[Exercise input Boundary: Start]
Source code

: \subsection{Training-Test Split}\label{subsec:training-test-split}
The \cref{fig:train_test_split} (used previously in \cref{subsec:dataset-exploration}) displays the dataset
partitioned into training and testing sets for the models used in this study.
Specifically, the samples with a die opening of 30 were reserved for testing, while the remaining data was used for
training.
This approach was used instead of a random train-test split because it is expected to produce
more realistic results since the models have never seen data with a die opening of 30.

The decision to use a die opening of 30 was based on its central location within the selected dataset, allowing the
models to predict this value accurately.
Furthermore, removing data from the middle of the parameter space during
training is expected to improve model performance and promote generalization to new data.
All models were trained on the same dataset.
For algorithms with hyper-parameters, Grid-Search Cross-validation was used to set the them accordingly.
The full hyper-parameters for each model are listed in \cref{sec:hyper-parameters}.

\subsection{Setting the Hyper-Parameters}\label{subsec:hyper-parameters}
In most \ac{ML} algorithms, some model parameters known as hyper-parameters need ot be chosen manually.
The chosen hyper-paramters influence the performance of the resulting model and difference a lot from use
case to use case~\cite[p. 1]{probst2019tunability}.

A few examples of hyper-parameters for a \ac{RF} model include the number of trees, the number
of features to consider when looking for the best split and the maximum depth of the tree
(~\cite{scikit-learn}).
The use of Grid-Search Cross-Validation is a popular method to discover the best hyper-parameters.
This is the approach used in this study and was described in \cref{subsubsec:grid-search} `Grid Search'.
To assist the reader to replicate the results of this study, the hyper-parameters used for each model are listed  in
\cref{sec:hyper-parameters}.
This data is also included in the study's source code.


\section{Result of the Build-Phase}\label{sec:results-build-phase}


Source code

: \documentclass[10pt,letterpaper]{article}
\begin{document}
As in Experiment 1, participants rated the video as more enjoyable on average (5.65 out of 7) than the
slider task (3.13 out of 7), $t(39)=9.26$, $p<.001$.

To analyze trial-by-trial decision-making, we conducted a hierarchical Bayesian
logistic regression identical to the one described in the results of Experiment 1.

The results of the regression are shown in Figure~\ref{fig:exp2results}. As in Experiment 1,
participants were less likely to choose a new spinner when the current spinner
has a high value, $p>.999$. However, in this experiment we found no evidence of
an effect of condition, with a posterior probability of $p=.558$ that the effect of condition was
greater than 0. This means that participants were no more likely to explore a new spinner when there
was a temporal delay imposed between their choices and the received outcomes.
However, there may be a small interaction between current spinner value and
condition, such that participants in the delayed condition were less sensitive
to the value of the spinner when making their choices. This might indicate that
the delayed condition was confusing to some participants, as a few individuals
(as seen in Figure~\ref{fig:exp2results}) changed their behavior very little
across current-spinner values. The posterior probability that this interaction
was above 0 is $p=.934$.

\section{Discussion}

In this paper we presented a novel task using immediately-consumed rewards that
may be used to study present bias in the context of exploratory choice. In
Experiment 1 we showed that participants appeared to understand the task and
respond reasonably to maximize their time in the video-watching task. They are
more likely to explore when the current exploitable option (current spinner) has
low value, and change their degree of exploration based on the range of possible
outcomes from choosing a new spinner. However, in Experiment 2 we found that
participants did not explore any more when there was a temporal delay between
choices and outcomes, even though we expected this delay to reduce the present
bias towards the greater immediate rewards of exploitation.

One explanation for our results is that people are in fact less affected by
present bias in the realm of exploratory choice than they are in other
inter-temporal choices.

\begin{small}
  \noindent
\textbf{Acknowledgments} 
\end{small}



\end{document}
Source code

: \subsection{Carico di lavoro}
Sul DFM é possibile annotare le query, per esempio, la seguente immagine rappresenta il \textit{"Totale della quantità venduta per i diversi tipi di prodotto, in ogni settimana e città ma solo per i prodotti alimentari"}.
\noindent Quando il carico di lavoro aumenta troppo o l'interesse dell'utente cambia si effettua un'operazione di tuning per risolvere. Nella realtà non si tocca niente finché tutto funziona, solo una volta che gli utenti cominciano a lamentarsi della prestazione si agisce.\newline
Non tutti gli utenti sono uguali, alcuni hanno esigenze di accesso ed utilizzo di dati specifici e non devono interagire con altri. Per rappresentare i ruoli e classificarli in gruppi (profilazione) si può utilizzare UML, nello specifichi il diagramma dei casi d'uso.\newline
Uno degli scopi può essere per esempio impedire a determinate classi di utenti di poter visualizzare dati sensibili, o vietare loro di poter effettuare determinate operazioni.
[Exercise input Boundary: End]
### Task to complete
Lines to set down from above: the line with "Specifically, the samples", the line with "more realistic results", and every line between, each exactly as written.

### Task result
Specifically, the samples with a die opening of 30 were reserved for testing, while the remaining data was used for
training.
This approach was used instead of a random train-test split because it is expected to produce
more realistic results since the models have never seen data with a die opening of 30.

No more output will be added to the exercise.